It’s been a long time since anyone felt safe selling equities. Now, with panic-inducing headlines everywhere, investors who had been stockpiling reasons to bail are exiting positions with less fear of looking foolish.

At least, that’s how several money managers explained deepening losses Tuesday that sent the Dow Jones Industrial Average hurtling toward the brink of another 1,000-point tumble and total declines past 8 per cent. Rather than buy dips, investors are selling into strength.

“There’s certainly people who have doubted this rally all the way up and will now use this as an opportunity to exit,” said Brent Schutte, chief investment strategist at Northwestern Mutual Wealth Management Co. “The one consistent call I’ve heard for the past four or five years is that a recession is coming and certainly this emboldens those people who believe that. It may mean we have further downside to go.”

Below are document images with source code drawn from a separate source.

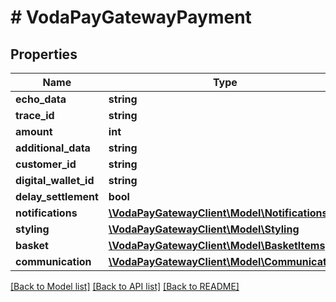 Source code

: # # VodaPayGatewayPayment

## Properties

Name | Type | Description | Notes
------------ | ------------- | ------------- | -------------
**echo_data** | **string** |  | [optional]
**trace_id** | **string** |  | [optional]
**amount** | **int** |  |
**additional_data** | **string** |  | [optional]
**customer_id** | **string** |  | [optional]
**digital_wallet_id** | **string** |  | [optional]
**delay_settlement** | **bool** |  |
**notifications** | [**\VodaPayGatewayClient\Model\Notifications**](Notifications.md) |  | [optional]
**styling** | [**\VodaPayGatewayClient\Model\Styling**](Styling.md) |  | [optional]
**basket** | [**\VodaPayGatewayClient\Model\BasketItems[]**](BasketItems.md) |  | [optional]
**communication** | [**\VodaPayGatewayClient\Model\Communication**](Communication.md) |  | [optional]

[[Back to Model list]](../../README.md#models) [[Back to API list]](../../README.md#endpoints) [[Back to README]](../../README.md)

The bull market, approaching its 11-year anniversary, has always irritated a category of skeptics who say that without Federal Reserve largess the U.S. economy would have long ago stopped expanding. Recession anxiety rose last year when short- and long-term Treasury rates inverted, an indicator that has reliably preceded past downturns.

At the same time, acting on any such belief has been enormously costly. Roughly US$4 trillion of share value has been added to U.S. equities since October. Before last week the S&P 500 had fallen on successive days just once in 2020.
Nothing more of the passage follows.